> [Material supplied]:
—————
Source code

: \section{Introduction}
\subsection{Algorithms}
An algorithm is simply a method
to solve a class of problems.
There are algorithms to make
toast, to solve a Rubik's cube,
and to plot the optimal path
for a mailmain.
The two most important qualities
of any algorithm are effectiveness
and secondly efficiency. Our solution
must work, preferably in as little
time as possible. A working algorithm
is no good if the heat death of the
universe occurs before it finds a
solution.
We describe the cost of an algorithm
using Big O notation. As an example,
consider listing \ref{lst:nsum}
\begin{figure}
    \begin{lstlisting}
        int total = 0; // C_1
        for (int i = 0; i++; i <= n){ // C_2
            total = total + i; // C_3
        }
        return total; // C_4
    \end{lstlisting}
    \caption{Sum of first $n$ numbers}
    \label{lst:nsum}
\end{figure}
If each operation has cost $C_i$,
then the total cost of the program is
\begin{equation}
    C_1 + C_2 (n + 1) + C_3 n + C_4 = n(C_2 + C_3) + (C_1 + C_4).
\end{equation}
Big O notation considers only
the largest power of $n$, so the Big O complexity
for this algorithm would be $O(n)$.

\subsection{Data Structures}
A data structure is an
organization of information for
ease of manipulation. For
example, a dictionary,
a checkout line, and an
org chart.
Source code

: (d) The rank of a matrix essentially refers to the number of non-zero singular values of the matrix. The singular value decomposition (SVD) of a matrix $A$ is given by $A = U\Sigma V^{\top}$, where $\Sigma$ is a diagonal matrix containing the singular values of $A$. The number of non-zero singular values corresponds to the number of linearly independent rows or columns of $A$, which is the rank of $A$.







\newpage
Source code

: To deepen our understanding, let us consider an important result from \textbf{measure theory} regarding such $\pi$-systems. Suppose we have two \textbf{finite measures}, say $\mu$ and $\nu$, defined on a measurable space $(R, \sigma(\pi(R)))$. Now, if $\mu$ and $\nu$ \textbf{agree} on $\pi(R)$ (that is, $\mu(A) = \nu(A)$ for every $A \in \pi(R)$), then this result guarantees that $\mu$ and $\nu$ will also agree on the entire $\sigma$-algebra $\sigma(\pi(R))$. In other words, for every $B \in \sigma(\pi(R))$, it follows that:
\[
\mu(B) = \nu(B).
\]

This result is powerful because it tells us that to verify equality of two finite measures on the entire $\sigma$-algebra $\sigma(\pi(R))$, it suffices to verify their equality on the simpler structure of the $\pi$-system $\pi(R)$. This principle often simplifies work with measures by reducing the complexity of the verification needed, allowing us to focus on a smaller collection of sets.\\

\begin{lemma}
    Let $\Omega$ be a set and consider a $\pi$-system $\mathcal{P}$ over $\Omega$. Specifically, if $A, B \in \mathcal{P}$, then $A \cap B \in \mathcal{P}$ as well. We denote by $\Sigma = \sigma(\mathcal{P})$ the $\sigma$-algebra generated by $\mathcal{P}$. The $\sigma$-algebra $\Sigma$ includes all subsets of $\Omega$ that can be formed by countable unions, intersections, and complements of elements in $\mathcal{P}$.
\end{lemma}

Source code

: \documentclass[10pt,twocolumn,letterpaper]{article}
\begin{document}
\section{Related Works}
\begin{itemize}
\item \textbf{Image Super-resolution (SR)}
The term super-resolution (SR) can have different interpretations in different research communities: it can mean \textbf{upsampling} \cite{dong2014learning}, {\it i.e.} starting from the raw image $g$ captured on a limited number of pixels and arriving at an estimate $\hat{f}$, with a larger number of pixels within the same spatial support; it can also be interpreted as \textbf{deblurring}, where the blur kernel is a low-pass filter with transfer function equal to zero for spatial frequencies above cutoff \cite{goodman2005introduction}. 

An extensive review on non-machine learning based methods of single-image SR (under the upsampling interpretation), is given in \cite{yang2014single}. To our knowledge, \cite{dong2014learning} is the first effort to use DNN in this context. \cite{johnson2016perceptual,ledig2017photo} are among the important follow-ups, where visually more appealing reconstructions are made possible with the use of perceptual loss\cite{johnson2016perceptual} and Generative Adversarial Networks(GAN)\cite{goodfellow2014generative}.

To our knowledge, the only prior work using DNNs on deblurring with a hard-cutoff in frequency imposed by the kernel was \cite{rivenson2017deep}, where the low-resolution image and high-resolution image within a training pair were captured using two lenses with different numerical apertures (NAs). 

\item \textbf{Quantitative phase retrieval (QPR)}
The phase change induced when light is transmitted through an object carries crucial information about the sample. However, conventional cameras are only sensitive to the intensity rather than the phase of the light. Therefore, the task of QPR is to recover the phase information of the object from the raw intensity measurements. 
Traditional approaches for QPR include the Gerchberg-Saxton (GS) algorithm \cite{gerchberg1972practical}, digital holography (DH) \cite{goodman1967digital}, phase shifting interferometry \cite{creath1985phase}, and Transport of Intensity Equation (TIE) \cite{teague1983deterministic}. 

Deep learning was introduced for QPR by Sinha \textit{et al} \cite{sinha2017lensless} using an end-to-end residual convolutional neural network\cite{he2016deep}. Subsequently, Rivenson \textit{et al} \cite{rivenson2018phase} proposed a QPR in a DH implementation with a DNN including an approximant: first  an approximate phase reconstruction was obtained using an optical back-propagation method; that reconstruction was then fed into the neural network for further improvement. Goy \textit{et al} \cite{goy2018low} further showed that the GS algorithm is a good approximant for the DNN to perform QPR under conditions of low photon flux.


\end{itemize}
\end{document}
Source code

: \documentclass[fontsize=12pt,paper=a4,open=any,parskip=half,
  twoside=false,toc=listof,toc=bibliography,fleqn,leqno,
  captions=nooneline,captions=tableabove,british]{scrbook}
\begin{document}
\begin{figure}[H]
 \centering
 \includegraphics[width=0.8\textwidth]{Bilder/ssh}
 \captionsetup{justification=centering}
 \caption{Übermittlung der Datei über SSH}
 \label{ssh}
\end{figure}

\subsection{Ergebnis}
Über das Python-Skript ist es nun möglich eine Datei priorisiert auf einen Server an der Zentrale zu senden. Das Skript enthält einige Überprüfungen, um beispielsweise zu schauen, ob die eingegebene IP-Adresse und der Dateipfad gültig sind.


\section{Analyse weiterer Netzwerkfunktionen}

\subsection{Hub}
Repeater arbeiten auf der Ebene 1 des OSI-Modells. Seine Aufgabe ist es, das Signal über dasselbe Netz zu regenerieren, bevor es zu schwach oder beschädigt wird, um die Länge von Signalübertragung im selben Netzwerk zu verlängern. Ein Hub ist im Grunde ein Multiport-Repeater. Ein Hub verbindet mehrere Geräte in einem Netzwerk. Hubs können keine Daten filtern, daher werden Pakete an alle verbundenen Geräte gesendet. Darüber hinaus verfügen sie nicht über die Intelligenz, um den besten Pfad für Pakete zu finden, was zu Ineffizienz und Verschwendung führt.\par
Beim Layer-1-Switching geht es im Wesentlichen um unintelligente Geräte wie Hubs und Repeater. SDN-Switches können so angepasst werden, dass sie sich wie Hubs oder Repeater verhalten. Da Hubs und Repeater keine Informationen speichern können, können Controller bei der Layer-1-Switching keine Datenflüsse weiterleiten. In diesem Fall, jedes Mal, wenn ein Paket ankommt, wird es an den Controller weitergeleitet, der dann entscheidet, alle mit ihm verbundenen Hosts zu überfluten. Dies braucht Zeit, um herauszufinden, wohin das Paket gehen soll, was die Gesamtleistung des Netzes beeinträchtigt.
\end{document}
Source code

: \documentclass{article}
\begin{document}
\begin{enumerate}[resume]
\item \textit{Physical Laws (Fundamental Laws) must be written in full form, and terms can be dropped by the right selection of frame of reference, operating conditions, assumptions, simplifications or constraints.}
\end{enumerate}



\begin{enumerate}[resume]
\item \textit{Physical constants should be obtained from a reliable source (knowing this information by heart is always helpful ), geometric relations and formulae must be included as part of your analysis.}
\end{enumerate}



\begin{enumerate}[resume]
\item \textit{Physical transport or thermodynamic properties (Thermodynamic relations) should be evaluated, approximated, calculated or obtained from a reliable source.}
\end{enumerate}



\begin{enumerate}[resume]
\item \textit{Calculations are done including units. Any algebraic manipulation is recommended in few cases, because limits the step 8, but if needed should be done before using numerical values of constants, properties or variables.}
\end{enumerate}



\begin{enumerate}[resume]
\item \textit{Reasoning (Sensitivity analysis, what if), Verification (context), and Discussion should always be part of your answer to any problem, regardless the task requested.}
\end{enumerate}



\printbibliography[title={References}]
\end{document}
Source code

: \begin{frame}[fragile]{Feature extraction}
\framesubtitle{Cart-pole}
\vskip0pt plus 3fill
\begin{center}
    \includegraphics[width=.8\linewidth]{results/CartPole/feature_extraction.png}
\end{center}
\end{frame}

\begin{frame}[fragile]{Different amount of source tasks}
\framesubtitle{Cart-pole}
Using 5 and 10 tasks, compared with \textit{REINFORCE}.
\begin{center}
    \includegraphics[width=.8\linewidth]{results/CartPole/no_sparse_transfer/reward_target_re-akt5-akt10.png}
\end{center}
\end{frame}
—————
> [Requirement]: Only the lines above from the line containing "and to plot the optimal path" through the line containing "for (int i = 0;" should be retyped, exactly and with both ends included.

> [Solution for this exercise]:
and to plot the optimal path
for a mailmain.
The two most important qualities
of any algorithm are effectiveness
and secondly efficiency. Our solution
must work, preferably in as little
time as possible. A working algorithm
is no good if the heat death of the
universe occurs before it finds a
solution.
We describe the cost of an algorithm
using Big O notation. As an example,
consider listing \ref{lst:nsum}
\begin{figure}
    \begin{lstlisting}
        int total = 0; // C_1
        for (int i = 0; i++; i <= n){ // C_2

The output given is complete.